SUPPLIED DATA:
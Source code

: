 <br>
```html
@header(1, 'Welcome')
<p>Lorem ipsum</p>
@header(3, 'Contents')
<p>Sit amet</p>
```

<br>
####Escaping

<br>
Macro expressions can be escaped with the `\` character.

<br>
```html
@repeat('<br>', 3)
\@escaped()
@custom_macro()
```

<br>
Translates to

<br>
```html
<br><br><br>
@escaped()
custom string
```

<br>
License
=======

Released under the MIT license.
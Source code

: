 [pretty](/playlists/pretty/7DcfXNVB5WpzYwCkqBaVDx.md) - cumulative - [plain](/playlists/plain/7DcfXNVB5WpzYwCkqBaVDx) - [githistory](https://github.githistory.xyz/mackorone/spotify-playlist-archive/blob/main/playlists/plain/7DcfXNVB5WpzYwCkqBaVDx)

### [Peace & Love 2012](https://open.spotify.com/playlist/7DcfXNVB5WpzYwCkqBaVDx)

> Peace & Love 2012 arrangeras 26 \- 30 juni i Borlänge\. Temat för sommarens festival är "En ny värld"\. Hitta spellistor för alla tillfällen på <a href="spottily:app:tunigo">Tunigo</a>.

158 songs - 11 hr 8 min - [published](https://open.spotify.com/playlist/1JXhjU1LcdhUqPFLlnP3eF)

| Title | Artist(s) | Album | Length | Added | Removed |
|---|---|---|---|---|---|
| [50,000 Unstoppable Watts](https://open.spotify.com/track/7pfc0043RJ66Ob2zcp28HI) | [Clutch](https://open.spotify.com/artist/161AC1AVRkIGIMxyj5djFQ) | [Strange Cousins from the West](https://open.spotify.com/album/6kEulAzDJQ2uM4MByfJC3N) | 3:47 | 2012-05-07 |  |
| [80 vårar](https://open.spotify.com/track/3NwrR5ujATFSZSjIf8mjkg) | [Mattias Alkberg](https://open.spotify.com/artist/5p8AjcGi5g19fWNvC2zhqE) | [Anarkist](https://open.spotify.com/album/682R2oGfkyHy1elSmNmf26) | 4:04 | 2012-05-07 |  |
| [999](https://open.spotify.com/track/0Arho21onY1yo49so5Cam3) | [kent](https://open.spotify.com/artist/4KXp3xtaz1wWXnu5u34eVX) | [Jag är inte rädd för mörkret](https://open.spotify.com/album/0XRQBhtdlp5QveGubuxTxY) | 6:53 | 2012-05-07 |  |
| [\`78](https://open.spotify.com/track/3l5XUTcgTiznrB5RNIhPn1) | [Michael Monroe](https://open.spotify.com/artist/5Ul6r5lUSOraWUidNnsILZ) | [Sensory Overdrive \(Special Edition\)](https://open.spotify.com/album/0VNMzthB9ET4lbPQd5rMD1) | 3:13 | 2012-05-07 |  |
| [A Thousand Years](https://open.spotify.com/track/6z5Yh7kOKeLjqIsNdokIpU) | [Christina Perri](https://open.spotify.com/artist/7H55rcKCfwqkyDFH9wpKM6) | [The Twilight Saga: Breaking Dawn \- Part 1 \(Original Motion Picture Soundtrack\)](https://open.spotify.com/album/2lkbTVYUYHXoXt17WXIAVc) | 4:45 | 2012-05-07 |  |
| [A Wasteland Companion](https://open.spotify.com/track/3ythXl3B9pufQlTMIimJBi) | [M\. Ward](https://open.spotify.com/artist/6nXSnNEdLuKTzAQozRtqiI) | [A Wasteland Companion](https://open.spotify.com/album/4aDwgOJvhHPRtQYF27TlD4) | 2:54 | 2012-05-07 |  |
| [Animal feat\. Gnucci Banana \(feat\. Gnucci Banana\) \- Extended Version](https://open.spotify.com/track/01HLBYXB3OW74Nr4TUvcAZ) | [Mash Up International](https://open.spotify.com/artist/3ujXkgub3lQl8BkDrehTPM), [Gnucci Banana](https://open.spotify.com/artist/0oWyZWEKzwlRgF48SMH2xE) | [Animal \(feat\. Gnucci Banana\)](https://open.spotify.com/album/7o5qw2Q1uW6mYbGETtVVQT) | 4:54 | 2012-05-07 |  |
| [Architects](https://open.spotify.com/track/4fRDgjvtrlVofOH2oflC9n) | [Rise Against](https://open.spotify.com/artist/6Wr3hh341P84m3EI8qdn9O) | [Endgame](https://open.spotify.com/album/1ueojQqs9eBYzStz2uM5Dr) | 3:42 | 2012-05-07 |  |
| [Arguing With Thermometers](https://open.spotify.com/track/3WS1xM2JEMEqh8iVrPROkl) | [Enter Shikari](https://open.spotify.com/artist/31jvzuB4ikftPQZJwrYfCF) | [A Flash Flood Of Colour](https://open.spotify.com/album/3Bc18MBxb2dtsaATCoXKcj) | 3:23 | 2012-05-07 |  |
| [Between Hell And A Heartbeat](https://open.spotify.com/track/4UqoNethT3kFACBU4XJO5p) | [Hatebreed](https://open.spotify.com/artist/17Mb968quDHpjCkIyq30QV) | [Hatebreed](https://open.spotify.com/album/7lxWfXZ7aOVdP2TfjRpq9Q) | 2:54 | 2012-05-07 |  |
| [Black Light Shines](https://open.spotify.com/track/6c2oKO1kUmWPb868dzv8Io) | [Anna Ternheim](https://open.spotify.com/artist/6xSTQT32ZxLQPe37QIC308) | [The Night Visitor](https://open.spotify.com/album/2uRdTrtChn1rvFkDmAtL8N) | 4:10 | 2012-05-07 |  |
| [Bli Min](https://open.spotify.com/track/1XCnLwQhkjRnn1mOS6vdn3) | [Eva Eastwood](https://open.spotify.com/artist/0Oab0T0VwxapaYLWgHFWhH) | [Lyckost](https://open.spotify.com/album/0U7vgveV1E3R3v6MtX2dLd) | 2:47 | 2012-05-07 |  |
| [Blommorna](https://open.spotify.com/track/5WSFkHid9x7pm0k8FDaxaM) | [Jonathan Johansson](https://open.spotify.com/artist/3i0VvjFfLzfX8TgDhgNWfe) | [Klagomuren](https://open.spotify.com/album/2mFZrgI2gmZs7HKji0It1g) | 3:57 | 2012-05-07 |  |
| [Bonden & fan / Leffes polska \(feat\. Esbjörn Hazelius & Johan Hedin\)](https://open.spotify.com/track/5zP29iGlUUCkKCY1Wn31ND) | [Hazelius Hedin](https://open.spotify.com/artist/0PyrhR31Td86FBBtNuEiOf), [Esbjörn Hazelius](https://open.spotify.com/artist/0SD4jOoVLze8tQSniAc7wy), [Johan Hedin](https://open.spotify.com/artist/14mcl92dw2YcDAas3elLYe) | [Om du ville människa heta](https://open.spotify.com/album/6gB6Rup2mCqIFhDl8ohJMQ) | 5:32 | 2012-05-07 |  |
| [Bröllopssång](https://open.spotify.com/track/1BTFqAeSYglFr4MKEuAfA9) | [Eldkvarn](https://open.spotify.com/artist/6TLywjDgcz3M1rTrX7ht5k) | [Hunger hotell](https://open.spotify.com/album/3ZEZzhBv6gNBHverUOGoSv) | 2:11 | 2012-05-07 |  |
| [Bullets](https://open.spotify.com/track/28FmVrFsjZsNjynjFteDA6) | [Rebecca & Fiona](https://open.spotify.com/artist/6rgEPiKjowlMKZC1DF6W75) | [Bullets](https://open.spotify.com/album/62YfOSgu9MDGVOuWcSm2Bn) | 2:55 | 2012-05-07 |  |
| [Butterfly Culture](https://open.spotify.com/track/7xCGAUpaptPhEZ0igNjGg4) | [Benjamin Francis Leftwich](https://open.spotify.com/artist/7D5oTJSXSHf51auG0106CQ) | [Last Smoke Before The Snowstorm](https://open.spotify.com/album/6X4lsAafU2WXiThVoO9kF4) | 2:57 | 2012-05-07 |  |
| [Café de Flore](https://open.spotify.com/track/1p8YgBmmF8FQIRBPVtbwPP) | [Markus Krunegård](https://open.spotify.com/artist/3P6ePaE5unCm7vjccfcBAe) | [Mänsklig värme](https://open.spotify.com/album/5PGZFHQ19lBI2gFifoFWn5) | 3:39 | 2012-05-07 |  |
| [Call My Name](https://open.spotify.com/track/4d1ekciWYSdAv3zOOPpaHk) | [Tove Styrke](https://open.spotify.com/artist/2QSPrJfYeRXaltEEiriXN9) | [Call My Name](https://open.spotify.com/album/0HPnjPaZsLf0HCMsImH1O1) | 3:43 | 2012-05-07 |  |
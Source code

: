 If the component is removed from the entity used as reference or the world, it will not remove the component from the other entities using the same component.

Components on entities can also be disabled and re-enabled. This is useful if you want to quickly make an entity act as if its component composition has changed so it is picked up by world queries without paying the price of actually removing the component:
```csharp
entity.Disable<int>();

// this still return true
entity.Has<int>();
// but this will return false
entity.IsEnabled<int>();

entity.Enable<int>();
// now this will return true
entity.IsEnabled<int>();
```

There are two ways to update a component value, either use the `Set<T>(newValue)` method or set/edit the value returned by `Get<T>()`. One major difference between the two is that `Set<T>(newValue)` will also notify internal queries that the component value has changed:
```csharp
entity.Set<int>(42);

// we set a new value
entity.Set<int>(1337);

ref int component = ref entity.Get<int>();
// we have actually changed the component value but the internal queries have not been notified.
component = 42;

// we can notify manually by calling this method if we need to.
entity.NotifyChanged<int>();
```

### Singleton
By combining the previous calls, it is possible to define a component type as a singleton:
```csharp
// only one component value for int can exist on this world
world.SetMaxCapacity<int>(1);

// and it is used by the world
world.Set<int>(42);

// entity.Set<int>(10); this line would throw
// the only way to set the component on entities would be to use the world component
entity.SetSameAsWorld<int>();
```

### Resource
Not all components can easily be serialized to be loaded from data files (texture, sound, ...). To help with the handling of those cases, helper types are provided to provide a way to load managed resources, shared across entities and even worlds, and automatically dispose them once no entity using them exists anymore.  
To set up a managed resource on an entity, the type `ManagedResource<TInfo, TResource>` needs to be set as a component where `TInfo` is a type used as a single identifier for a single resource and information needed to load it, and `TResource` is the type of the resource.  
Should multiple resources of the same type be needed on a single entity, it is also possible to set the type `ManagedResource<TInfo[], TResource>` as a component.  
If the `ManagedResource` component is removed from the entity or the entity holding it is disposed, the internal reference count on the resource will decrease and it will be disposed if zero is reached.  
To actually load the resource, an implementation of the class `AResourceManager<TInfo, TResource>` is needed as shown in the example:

INSTRUCTIONS FOR THE TASK: The answer must be every line of the entries that includes the word "possible".

RESULT OF THE TASK:
By combining the previous calls, it is possible to define a component type as a singleton:
Should multiple resources of the same type be needed on a single entity, it is also possible to set the type `ManagedResource<TInfo[], TResource>` as a component.  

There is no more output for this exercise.